A little scrap of a thought today ... It's late evening a few days before graduation. Antonia and I have been on a whirlwind goodbye tour at the Elite surrounded by friends for nearly four hours. What starts as a joke becomes quickly the most brilliant idea we've ever had, which may be the atmosphere talking, and we go see The Hunger Games at the latest showing, leaving the theater close to one in the morning.
(Someday, I'll write about that movie and the book series, but not today.)
On our way driving back to campus, we merge onto the highway and see a guy driving a pickup without its lights on, his cellphone in hand illuminating the cabin. It's raining. He's speeding. The whole thing is like a parody of itself, the commercials about safe driving unfolding before us.
We let him pass because it seems the wisest thing. Antonia and I start talking about what you do with books and movies that completely write God out of the story. We're in the thick of it, about to get on the major section of highway, when the guy in the pickup further down the road spins out of control and up onto the side of the highway, then back over four lanes of slippery wet pavement.
"Christ have mercy. Christ have mercy. Christ have mercy." I breathe it over and over again as I slow my own car. They are the first words out of my mouth. Words I learned from the liturgy. Prayer I learned from the liturgy. I raise my hand in the sign of peace, which you point toward those sitting too far away from you in church during the passing of the peace, the welcome, and I send peace toward the spinning car while I subconsciously ready myself to pull over and dial 911.

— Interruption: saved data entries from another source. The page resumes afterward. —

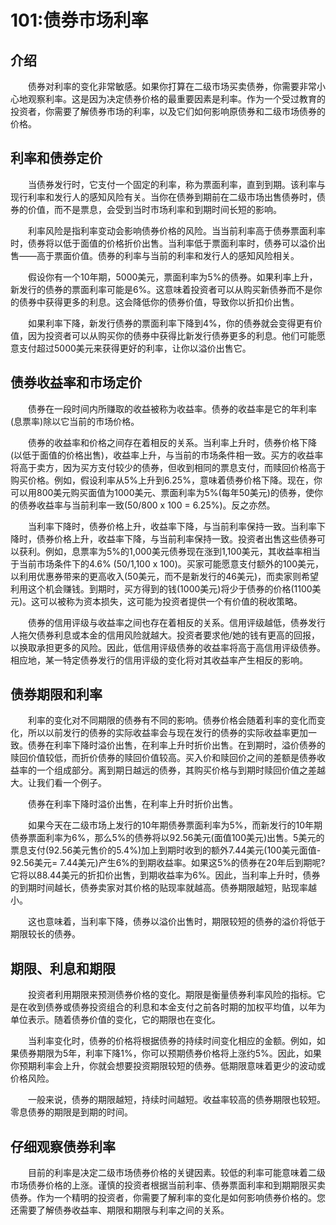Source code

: # 101:债券市场利率
## 介绍

　　债券对利率的变化非常敏感。如果你打算在二级市场买卖债券，你需要非常小心地观察利率。这是因为决定债券价格的最重要因素是利率。作为一个受过教育的投资者，你需要了解债券市场的利率，以及它们如何影响原债券和二级市场债券的价格。

## 利率和债券定价

　　当债券发行时，它支付一个固定的利率，称为票面利率，直到到期。该利率与现行利率和发行人的感知风险有关。当你在债券到期前在二级市场出售债券时，债券的价值，而不是票息，会受到当时市场利率和到期时间长短的影响。

　　利率风险是指利率变动会影响债券价格的风险。当当前利率高于债券票面利率时，债券将以低于面值的价格折价出售。当利率低于票面利率时，债券可以溢价出售——高于票面价值。债券的利率与当前的利率和发行人的感知风险相关。

　　假设你有一个10年期，5000美元，票面利率为5%的债券。如果利率上升，新发行的债券的票面利率可能是6%。这意味着投资者可以从购买新债券而不是你的债券中获得更多的利息。这会降低你的债券价值，导致你以折扣价出售。

　　如果利率下降，新发行债券的票面利率下降到4%，你的债券就会变得更有价值，因为投资者可以从购买你的债券中获得比新发行债券更多的利息。他们可能愿意支付超过5000美元来获得更好的利率，让你以溢价出售它。

## 债券收益率和市场定价

　　债券在一段时间内所赚取的收益被称为收益率。债券的收益率是它的年利率(息票率)除以它当前的市场价格。

　　债券的收益率和价格之间存在着相反的关系。当利率上升时，债券价格下降(以低于面值的价格出售)，收益率上升，与当前的市场条件相一致。买方的收益率将高于卖方，因为买方支付较少的债券，但收到相同的票息支付，而赎回价格高于购买价格。例如，假设利率从5%上升到6.25%，意味着债券价格下降。现在，你可以用800美元购买面值为1000美元、票面利率为5%(每年50美元)的债券，使你的债券收益率与当前利率一致(50/800 x 100 = 6.25%)。反之亦然。

　　当利率下降时，债券价格上升，收益率下降，与当前利率保持一致。当利率下降时，债券价格上升，收益率下降，与当前利率保持一致。投资者出售这些债券可以获利。例如，息票率为5%的1,000美元债券现在涨到1,100美元，其收益率相当于当前市场条件下的4.6% (50/1,100 x 100)。买家可能愿意支付额外的100美元，以利用优惠券带来的更高收入(50美元，而不是新发行的46美元)，而卖家则希望利用这个机会赚钱。到期时，买方得到的钱(1000美元)将少于债券的价格(1100美元)。这可以被称为资本损失，这可能为投资者提供一个有价值的税收策略。

　　债券的信用评级与收益率之间也存在着相反的关系。信用评级越低，债券发行人拖欠债券利息或本金的信用风险就越大。投资者要求他/她的钱有更高的回报，以换取承担更多的风险。因此，低信用评级债券的收益率将高于高信用评级债券。相应地，某一特定债券发行的信用评级的变化将对其收益率产生相反的影响。

## 债券期限和利率

　　利率的变化对不同期限的债券有不同的影响。债券价格会随着利率的变化而变化，所以以前发行的债券的实际收益率会与现在发行的债券的实际收益率更加一致。债券在利率下降时溢价出售，在利率上升时折价出售。在到期时，溢价债券的赎回价值较低，而折价债券的赎回价值较高。买入价和赎回价之间的差额是债券收益率的一个组成部分。离到期日越远的债券，其购买价格与到期时赎回价值之差越大。让我们看一个例子。

　　债券在利率下降时溢价出售，在利率上升时折价出售。

　　如果今天在二级市场上发行的10年期债券票面利率为5%，而新发行的10年期债券票面利率为6%，那么5%的债券将以92.56美元(面值100美元)出售。5美元的票息支付(92.56美元售价的5.4%)加上到期时收到的额外7.44美元(100美元面值- 92.56美元= 7.44美元)产生6%的到期收益率。如果这5%的债券在20年后到期呢?它将以88.44美元的折扣价出售，到期收益率为6%。因此，当利率上升时，债券的到期时间越长，债券卖家对其价格的贴现率就越高。债券期限越短，贴现率越小。

　　这也意味着，当利率下降，债券以溢价出售时，期限较短的债券的溢价将低于期限较长的债券。

## 期限、利息和期限

　　投资者利用期限来预测债券价格的变化。期限是衡量债券利率风险的指标。它是在收到债券或债券投资组合的利息和本金支付之前各时期的加权平均值，以年为单位表示。随着债券价值的变化，它的期限也在变化。

　　当利率变化时，债券的价格将根据债券的持续时间变化相应的金额。例如，如果债券期限为5年，利率下降1%，你可以预期债券价格将上涨约5%。因此，如果你预期利率会上升，你就会想要投资期限较短的债券。低期限意味着更少的波动或价格风险。

　　一般来说，债券的期限越短，持续时间越短。收益率较高的债券期限也较短。零息债券的期限是到期的时间。

## 仔细观察债券利率

　　目前的利率是决定二级市场债券价格的关键因素。较低的利率可能意味着二级市场债券价格的上涨。谨慎的投资者根据当前利率、债券票面利率和到期期限买卖债券。作为一个精明的投资者，你需要了解利率的变化是如何影响债券价格的。您还需要了解债券收益率、期限和期限与利率之间的关系。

But there are ordinary miracles. The man gets control of his pickup. He sits stunned on the far left shoulder of the highway, hazards on, and then come his lights. The cars around us have slowed and no one, save for being rattled, has been hurt. After a moment, the driver of the pickup puts it into gear and lurches on into the night. We follow his lead and go about our way.
"Thanks be to God."
It's a few days later, on my way home from University. I'm on the highway when everything suddenly comes to a halt. I've kept a safe distance from the car in front of me, but the person behind me doesn't look like they have, so when I have to slam the breaks I let the words fly, "S---! S---! S---! S---! S---! S---! S---! S---!"
Everything was fine. The car behind me stopped in time and, except for a few seconds of inconvenience, there was no harm done.
How did I go from Christ have mercy to S---! so quickly? I suppose this is why, beyond the big and obvious things, we pray Christ, have mercy. Because my vagabond heart is still learning to trust enough that He'll hear my prayer for myself as much as He will for others. That I pray for His mercy for the big, big sins, as much as I pray it over the moments of insecure and untrusting profanity chains.
There's grace for the road. Some days I know it better than others. Mercy.